# [WHAT YOU SHOULD DO]
When the line containing "## Other Information" is reached, copy it and each subsequent line of the material below exactly, through the last line.

··· EXCERPTED DATA

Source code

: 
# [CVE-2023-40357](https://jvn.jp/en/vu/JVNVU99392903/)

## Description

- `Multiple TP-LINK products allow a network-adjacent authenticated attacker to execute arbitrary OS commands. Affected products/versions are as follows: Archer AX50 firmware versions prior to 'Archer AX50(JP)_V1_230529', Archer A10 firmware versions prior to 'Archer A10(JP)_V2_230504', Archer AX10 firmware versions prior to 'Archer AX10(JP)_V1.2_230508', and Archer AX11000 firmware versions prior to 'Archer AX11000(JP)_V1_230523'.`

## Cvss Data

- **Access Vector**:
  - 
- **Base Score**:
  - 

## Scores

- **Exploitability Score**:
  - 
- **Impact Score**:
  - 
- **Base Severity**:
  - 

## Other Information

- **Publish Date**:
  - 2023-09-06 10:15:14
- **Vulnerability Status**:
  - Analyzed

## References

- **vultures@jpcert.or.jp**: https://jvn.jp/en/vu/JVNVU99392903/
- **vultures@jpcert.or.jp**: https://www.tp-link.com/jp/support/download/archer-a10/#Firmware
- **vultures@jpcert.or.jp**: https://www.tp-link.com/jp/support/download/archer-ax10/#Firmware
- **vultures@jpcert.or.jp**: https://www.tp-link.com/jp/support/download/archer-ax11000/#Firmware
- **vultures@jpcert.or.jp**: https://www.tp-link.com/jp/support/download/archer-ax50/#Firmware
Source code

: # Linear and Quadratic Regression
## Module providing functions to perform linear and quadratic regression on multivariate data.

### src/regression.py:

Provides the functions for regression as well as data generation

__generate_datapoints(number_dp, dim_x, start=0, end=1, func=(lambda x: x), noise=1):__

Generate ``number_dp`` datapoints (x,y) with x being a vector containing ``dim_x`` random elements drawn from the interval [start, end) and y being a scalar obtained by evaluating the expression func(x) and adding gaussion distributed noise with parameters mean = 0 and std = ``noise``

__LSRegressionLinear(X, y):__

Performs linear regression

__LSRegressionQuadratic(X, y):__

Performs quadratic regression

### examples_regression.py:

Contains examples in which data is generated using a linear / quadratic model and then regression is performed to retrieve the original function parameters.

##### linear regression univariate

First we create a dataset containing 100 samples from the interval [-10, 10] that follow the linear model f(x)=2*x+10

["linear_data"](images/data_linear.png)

······

# [EXERCISE RESPONSE]
## Other Information

- **Publish Date**:
  - 2023-09-06 10:15:14
- **Vulnerability Status**:
  - Analyzed

## References

- **vultures@jpcert.or.jp**: https://jvn.jp/en/vu/JVNVU99392903/
- **vultures@jpcert.or.jp**: https://www.tp-link.com/jp/support/download/archer-a10/#Firmware
- **vultures@jpcert.or.jp**: https://www.tp-link.com/jp/support/download/archer-ax10/#Firmware
- **vultures@jpcert.or.jp**: https://www.tp-link.com/jp/support/download/archer-ax11000/#Firmware
- **vultures@jpcert.or.jp**: https://www.tp-link.com/jp/support/download/archer-ax50/#Firmware
Source code

: # Linear and Quadratic Regression
## Module providing functions to perform linear and quadratic regression on multivariate data.

### src/regression.py:

Provides the functions for regression as well as data generation

__generate_datapoints(number_dp, dim_x, start=0, end=1, func=(lambda x: x), noise=1):__

Generate ``number_dp`` datapoints (x,y) with x being a vector containing ``dim_x`` random elements drawn from the interval [start, end) and y being a scalar obtained by evaluating the expression func(x) and adding gaussion distributed noise with parameters mean = 0 and std = ``noise``

__LSRegressionLinear(X, y):__

Performs linear regression

__LSRegressionQuadratic(X, y):__

Performs quadratic regression

### examples_regression.py:

Contains examples in which data is generated using a linear / quadratic model and then regression is performed to retrieve the original function parameters.

##### linear regression univariate

First we create a dataset containing 100 samples from the interval [-10, 10] that follow the linear model f(x)=2*x+10

["linear_data"](images/data_linear.png)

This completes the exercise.